ASSIGNED TASK – Transcribe the entries that follow exactly as they appear, minus pictures.

GIVEN RECORDS –

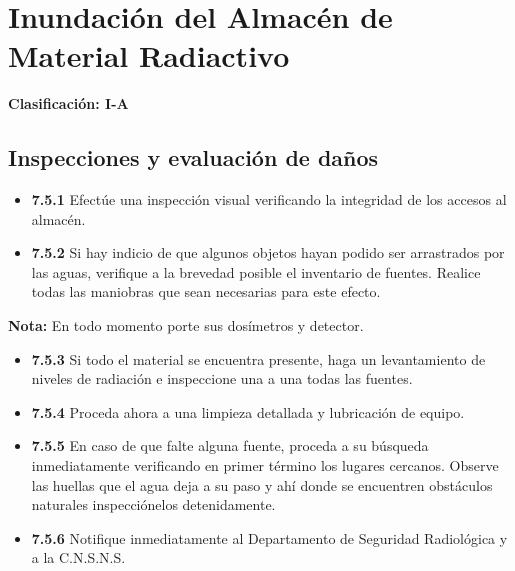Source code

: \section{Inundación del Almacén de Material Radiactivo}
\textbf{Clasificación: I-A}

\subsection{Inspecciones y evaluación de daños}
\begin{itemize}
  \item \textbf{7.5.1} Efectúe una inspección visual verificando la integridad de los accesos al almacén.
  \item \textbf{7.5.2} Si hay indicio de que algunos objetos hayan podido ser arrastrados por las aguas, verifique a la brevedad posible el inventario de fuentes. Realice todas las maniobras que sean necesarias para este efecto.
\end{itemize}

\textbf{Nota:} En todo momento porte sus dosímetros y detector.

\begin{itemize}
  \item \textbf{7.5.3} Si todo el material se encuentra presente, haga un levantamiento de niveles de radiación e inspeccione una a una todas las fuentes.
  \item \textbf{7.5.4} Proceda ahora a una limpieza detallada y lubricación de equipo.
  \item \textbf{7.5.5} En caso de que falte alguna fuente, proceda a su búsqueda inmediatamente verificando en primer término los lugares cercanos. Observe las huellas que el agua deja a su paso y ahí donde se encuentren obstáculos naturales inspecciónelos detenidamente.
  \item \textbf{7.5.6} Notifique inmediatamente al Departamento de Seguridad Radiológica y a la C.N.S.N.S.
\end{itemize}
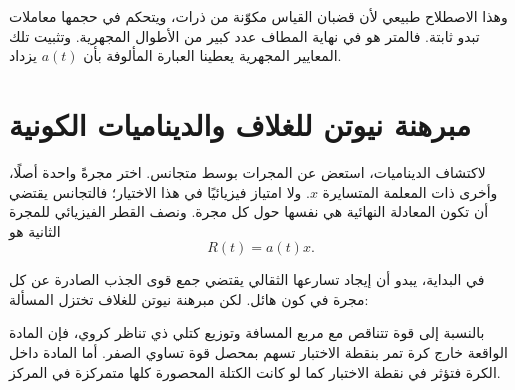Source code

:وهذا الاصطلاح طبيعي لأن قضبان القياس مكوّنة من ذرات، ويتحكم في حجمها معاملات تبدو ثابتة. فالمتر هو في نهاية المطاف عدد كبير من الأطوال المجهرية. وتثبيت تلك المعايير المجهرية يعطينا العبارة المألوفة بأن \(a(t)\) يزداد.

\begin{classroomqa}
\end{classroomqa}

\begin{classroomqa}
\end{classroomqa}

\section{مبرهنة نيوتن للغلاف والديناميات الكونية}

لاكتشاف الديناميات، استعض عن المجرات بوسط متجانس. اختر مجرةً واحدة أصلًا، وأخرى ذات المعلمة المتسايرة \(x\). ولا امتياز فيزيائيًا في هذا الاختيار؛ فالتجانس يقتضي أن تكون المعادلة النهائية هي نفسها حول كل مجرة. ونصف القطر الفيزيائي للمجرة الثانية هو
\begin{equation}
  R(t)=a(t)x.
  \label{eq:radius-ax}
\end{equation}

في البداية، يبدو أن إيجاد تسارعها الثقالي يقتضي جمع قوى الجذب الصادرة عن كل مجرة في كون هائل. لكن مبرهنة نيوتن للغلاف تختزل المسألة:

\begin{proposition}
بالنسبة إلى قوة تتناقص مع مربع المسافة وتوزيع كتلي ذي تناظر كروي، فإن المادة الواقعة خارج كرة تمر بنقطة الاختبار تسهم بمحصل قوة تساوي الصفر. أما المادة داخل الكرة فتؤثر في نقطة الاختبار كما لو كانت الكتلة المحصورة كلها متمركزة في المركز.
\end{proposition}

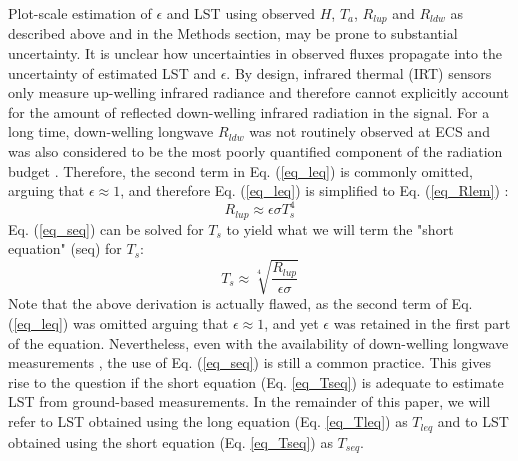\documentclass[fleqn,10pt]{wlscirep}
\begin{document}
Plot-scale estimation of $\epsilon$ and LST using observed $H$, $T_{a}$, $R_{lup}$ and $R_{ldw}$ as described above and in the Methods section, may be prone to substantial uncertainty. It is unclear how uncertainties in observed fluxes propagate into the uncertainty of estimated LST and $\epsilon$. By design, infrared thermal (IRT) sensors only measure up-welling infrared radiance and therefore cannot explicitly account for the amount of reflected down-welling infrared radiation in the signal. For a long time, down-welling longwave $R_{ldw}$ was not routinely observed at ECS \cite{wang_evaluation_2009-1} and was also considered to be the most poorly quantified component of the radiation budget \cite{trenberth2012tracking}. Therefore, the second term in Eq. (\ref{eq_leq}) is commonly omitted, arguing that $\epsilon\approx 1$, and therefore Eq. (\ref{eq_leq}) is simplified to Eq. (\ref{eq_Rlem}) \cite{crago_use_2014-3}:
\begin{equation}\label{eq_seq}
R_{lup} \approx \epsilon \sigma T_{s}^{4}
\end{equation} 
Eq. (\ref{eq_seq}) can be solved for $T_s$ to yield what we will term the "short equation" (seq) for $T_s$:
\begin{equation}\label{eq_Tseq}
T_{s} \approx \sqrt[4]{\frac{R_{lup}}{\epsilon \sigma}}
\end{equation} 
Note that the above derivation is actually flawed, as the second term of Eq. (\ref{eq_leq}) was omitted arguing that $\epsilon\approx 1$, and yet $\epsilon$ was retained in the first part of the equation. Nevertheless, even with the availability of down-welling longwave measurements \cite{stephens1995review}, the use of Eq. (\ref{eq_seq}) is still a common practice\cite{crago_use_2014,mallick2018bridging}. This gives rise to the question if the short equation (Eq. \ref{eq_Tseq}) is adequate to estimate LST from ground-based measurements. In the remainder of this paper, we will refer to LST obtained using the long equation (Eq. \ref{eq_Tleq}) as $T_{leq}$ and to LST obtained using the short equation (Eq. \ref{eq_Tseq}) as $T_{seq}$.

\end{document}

ANSWER –
Source code

: \section{Inundación del Almacén de Material Radiactivo}
\textbf{Clasificación: I-A}

\subsection{Inspecciones y evaluación de daños}
\begin{itemize}
  \item \textbf{7.5.1} Efectúe una inspección visual verificando la integridad de los accesos al almacén.
  \item \textbf{7.5.2} Si hay indicio de que algunos objetos hayan podido ser arrastrados por las aguas, verifique a la brevedad posible el inventario de fuentes. Realice todas las maniobras que sean necesarias para este efecto.
\end{itemize}

\textbf{Nota:} En todo momento porte sus dosímetros y detector.

\begin{itemize}
  \item \textbf{7.5.3} Si todo el material se encuentra presente, haga un levantamiento de niveles de radiación e inspeccione una a una todas las fuentes.
  \item \textbf{7.5.4} Proceda ahora a una limpieza detallada y lubricación de equipo.
  \item \textbf{7.5.5} En caso de que falte alguna fuente, proceda a su búsqueda inmediatamente verificando en primer término los lugares cercanos. Observe las huellas que el agua deja a su paso y ahí donde se encuentren obstáculos naturales inspecciónelos detenidamente.
  \item \textbf{7.5.6} Notifique inmediatamente al Departamento de Seguridad Radiológica y a la C.N.S.N.S.
\end{itemize}
Source code

:وهذا الاصطلاح طبيعي لأن قضبان القياس مكوّنة من ذرات، ويتحكم في حجمها معاملات تبدو ثابتة. فالمتر هو في نهاية المطاف عدد كبير من الأطوال المجهرية. وتثبيت تلك المعايير المجهرية يعطينا العبارة المألوفة بأن \(a(t)\) يزداد.

\begin{classroomqa}
\end{classroomqa}

\begin{classroomqa}
\end{classroomqa}

\section{مبرهنة نيوتن للغلاف والديناميات الكونية}

لاكتشاف الديناميات، استعض عن المجرات بوسط متجانس. اختر مجرةً واحدة أصلًا، وأخرى ذات المعلمة المتسايرة \(x\). ولا امتياز فيزيائيًا في هذا الاختيار؛ فالتجانس يقتضي أن تكون المعادلة النهائية هي نفسها حول كل مجرة. ونصف القطر الفيزيائي للمجرة الثانية هو
\begin{equation}
  R(t)=a(t)x.
  \label{eq:radius-ax}
\end{equation}

في البداية، يبدو أن إيجاد تسارعها الثقالي يقتضي جمع قوى الجذب الصادرة عن كل مجرة في كون هائل. لكن مبرهنة نيوتن للغلاف تختزل المسألة:

\begin{proposition}
بالنسبة إلى قوة تتناقص مع مربع المسافة وتوزيع كتلي ذي تناظر كروي، فإن المادة الواقعة خارج كرة تمر بنقطة الاختبار تسهم بمحصل قوة تساوي الصفر. أما المادة داخل الكرة فتؤثر في نقطة الاختبار كما لو كانت الكتلة المحصورة كلها متمركزة في المركز.
\end{proposition}

\documentclass[fleqn,10pt]{wlscirep}
\begin{document}
Plot-scale estimation of $\epsilon$ and LST using observed $H$, $T_{a}$, $R_{lup}$ and $R_{ldw}$ as described above and in the Methods section, may be prone to substantial uncertainty. It is unclear how uncertainties in observed fluxes propagate into the uncertainty of estimated LST and $\epsilon$. By design, infrared thermal (IRT) sensors only measure up-welling infrared radiance and therefore cannot explicitly account for the amount of reflected down-welling infrared radiation in the signal. For a long time, down-welling longwave $R_{ldw}$ was not routinely observed at ECS \cite{wang_evaluation_2009-1} and was also considered to be the most poorly quantified component of the radiation budget \cite{trenberth2012tracking}. Therefore, the second term in Eq. (\ref{eq_leq}) is commonly omitted, arguing that $\epsilon\approx 1$, and therefore Eq. (\ref{eq_leq}) is simplified to Eq. (\ref{eq_Rlem}) \cite{crago_use_2014-3}:
\begin{equation}\label{eq_seq}
R_{lup} \approx \epsilon \sigma T_{s}^{4}
\end{equation} 
Eq. (\ref{eq_seq}) can be solved for $T_s$ to yield what we will term the "short equation" (seq) for $T_s$:
\begin{equation}\label{eq_Tseq}
T_{s} \approx \sqrt[4]{\frac{R_{lup}}{\epsilon \sigma}}
\end{equation} 
Note that the above derivation is actually flawed, as the second term of Eq. (\ref{eq_leq}) was omitted arguing that $\epsilon\approx 1$, and yet $\epsilon$ was retained in the first part of the equation. Nevertheless, even with the availability of down-welling longwave measurements \cite{stephens1995review}, the use of Eq. (\ref{eq_seq}) is still a common practice\cite{crago_use_2014,mallick2018bridging}. This gives rise to the question if the short equation (Eq. \ref{eq_Tseq}) is adequate to estimate LST from ground-based measurements. In the remainder of this paper, we will refer to LST obtained using the long equation (Eq. \ref{eq_Tleq}) as $T_{leq}$ and to LST obtained using the short equation (Eq. \ref{eq_Tseq}) as $T_{seq}$.

\end{document}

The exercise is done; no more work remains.